**What is required**
Please write out the lines of the data exactly, beginning with the first and ending with the line containing "### Concepts Explored"; leave the pictures behind.

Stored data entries
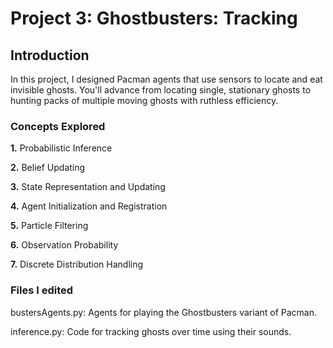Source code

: # Project 3: Ghostbusters: Tracking

## Introduction

In this project, I designed Pacman agents that use sensors to locate and eat invisible ghosts. You'll advance from locating single, stationary ghosts to hunting packs of multiple moving ghosts with ruthless efficiency.

### Concepts Explored

**1.** Probabilistic Inference

**2.** Belief Updating

**3.** State Representation and Updating

**4.** Agent Initialization and Registration

**5.** Particle Filtering

**6.** Observation Probability

**7.** Discrete Distribution Handling

### Files I edited

bustersAgents.py:	Agents for playing the Ghostbusters variant of Pacman.

inference.py:	Code for tracking ghosts over time using their sounds.







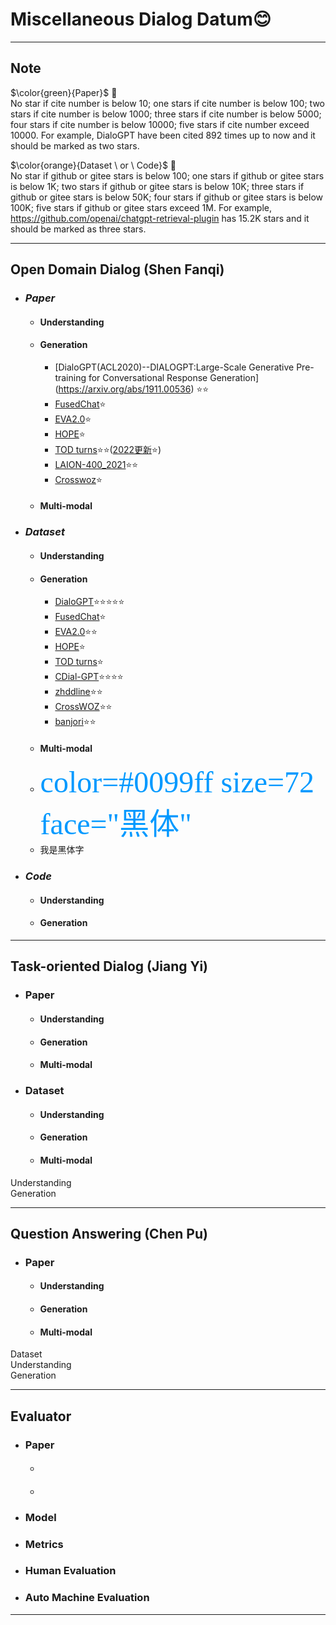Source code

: # **Miscellaneous Dialog Datum**:blush:  

___  
## __Note__  
$\color{green}{Paper}$ :dart:  
No star if cite number is below 10;  one stars if cite number is below 100;  two stars if cite number is below 1000; three stars if cite number is below 5000; four stars if cite number is below 10000;  five stars if cite number exceed 10000. For example, DialoGPT have been cited 892 times up to now and it should be marked as two stars. 

$\color{orange}{Dataset \ or \ Code\}$ :dart:  
No star if github or gitee stars is below 100;  one stars if github or gitee stars is below 1K;  two stars if github or gitee stars is below 10K; three stars if github or gitee stars is below 50K; four stars if github or gitee stars is below 100K;  five stars if github or gitee stars exceed 1M. For example, https://github.com/openai/chatgpt-retrieval-plugin has 15.2K stars and it should be marked as three stars.  

___  
## Open Domain Dialog  (Shen Fanqi)  
* ### _Paper_  
  * #### Understanding
  * #### Generation 
    * [DialoGPT(ACL2020)--DIALOGPT:Large-Scale Generative Pre-training for Conversational Response Generation] 
     (https://arxiv.org/abs/1911.00536) :star::star:   
    * [FusedChat](https://ojs.aaai.org/index.php/AAAI/article/view/21416):star:
    * [EVA2.0](https://link.springer.com/article/10.1007/s11633-022-1387-3):star:
    * [HOPE](https://dl.acm.org/doi/abs/10.1145/3488560.3498509):star:
    * [TOD turns](https://arxiv.org/abs/2004.06871):star::star:([2022更新](https://ojs.aaai.org/index.php/AAAI/article/view/21416):star:)
    * [LAION-400_2021](https://arxiv.org/abs/2111.02114):star::star:
    * [Crosswoz](https://direct.mit.edu/tacl/article/doi/10.1162/tacl_a_00314/96453/CrossWOZ-A-Large-Scale-Chinese-Cross-Domain-Task):star:
  * #### Multi-modal
    
* ### _Dataset_   
  * #### Understanding  
  * #### Generation  
    * [DialoGPT](https://github.com/huggingface/transformers):star::star::star::star::star:
    * [FusedChat](https://github.com/tomyoung903/FusedChat):star:
    * [EVA2.0](https://github.com/thu-coai/EVA):star::star:
    * [HOPE](https://github.com/LCS2-IIITD/SPARTA_WSDM2022):star:
    * [TOD turns](https://github.com/tomyoung903/FusedChat):star:
    * [CDial-GPT](https://github.com/thu-coai/CDial-GPT):star::star::star::star:
    * [zhddline](https://github.com/zll17/Neural_Topic_Models):star::star:
    * [CrossWOZ](https://github.com/thu-coai/CrossWOZ):star::star:
    * [banjori](https://github.com/baderj/domain_generation_algorithms):star::star:
  * #### Multi-modal
  * <font color=#0099ff size=7 face="黑体">color=#0099ff size=72 face="黑体"</font>  
  * <font face="黑体">我是黑体字</font>  

* ### _Code_   
  * #### Understanding  
  * #### Generation 

***  
## Task-oriented Dialog  (Jiang Yi)  
* ### Paper  
  * #### Understanding  
  * #### Generation  
  * #### Multi-modal  
* ### Dataset  
  * #### Understanding  
  * #### Generation  
  * #### Multi-modal 
Understanding  
Generation  
***  
## Question Answering  (Chen Pu)  
* ### Paper  
  * #### Understanding  
  * #### Generation  
  * #### Multi-modal  
Dataset  
Understanding  
Generation  
***  

## Evaluator
* ### Paper  
  * ####  
  * #### 
* ### Model

* ### Metrics


* ### Human Evaluation

* ### Auto Machine Evaluation
***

**Answer below**
Source code

: # Project 3: Ghostbusters: Tracking

## Introduction

In this project, I designed Pacman agents that use sensors to locate and eat invisible ghosts. You'll advance from locating single, stationary ghosts to hunting packs of multiple moving ghosts with ruthless efficiency.

### Concepts Explored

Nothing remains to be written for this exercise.